Trump may also have benefited from Clinton’s relative lack of popularity, Hockx argues. “The Clintons have a bad history when it comes to China,” he wrote in an email. Former U.S. President Bill Clinton was in power when the U.S. bombed the Chinese Embassy in Belgrade in 1999. And while the U.S. claimed the move was an accident, the Chinese widely believe it was intentional, he says.

Hillary Clinton’s human rights activism also rubbed the Chinese the wrong way, Hockx says. As secretary of state, she drew much attention for intervening on behalf of the blind lawyer Chen Guangcheng, helping him out of the country after he had sought refuge in the U.S. Embassy.

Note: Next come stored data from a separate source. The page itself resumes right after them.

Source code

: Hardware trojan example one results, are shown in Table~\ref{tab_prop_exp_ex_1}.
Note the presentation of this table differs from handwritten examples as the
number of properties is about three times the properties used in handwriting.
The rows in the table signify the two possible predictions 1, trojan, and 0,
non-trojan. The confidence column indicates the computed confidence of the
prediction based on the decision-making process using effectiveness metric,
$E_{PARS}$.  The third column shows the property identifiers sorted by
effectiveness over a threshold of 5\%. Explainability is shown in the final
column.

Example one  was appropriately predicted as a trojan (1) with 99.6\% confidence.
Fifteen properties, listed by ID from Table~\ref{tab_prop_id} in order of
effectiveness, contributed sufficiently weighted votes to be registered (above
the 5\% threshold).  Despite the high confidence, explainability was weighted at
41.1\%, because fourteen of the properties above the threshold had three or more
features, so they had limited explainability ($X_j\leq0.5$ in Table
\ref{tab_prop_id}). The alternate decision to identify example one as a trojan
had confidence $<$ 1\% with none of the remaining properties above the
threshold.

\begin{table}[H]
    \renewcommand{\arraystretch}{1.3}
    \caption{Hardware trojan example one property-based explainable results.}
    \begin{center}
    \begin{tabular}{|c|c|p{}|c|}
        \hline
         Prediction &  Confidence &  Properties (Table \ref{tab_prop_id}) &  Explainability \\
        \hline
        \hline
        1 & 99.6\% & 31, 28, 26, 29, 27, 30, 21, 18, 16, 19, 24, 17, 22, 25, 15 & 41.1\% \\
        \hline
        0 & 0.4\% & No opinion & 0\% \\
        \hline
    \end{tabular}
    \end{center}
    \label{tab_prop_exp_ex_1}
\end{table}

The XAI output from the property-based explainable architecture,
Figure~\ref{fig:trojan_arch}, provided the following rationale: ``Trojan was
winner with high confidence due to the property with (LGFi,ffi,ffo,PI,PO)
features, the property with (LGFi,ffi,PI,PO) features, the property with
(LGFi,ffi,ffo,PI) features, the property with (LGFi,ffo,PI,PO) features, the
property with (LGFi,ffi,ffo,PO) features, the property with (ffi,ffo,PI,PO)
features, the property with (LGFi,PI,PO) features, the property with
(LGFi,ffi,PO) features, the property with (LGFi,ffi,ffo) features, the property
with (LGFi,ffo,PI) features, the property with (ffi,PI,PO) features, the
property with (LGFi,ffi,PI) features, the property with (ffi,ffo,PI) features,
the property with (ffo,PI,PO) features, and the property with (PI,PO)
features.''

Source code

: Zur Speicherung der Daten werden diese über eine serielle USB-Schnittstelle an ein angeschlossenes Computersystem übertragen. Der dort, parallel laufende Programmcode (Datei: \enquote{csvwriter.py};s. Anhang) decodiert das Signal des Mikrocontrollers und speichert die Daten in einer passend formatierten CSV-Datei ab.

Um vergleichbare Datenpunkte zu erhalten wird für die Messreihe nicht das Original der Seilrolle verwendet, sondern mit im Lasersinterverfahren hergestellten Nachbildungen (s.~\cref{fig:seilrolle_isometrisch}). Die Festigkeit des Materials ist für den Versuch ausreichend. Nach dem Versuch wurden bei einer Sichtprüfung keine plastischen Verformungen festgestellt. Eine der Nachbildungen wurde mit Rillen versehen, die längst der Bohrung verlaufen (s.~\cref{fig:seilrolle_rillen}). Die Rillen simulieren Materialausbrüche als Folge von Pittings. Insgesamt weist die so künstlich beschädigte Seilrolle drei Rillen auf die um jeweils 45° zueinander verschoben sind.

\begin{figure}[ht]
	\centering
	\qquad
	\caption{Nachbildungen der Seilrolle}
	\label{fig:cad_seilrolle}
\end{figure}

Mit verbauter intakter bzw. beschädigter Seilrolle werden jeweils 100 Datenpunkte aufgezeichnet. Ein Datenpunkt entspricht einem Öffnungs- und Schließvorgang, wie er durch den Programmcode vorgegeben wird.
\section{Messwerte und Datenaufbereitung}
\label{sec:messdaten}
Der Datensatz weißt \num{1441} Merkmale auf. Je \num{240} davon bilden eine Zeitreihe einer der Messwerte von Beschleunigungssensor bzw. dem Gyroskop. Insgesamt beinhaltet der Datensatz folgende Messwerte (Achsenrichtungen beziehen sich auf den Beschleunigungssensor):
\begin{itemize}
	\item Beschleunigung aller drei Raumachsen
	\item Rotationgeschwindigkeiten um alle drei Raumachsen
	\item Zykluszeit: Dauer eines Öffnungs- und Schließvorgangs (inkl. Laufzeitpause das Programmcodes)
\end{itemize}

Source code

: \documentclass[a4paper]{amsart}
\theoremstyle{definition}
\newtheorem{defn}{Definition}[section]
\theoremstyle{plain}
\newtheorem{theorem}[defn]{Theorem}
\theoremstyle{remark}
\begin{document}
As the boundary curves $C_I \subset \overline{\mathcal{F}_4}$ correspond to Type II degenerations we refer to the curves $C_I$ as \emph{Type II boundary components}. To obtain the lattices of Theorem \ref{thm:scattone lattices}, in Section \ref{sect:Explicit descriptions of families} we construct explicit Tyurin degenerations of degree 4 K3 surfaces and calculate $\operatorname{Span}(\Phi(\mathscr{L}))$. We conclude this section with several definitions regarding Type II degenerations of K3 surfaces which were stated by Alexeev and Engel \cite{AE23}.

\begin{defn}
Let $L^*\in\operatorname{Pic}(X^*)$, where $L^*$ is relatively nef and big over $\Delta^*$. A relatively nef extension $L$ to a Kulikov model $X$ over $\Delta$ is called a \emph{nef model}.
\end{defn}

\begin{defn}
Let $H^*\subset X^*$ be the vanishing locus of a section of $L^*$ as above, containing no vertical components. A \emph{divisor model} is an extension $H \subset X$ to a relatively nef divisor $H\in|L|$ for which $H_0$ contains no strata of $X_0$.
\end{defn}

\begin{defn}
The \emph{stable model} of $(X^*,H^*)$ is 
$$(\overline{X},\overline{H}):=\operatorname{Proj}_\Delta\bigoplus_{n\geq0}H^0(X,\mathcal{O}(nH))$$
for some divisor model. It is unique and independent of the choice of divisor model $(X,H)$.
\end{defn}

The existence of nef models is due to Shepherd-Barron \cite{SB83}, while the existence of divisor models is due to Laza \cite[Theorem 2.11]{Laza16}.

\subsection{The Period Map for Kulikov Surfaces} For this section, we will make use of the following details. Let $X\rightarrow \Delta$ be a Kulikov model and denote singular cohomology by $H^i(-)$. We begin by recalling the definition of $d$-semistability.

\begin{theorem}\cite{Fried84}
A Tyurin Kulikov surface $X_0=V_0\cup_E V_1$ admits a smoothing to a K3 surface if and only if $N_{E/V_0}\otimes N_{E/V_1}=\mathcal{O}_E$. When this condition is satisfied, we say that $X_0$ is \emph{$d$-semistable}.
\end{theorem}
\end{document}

“Compared to this, Trump was probably seen by many (and rightly so) as less interventionist and more focused on trade and maintaining good relations,” Hockx writes.

Some Chinese perceived Hillary to be more hawkish, and more likely to raise tensions between China and the U.S. over issues like the South China Sea, says Mary Gallagher, director of the Center for Chinese Studies at the University of Michigan.

Some Chinese, particularly young nationalists, were even flattered by comments Trump made about China beating the U.S., Gallagher says.

“They liked the way China talked about the campaign,” she says. “It played into this idea that China was a rising power and is becoming stronger than the U.S.”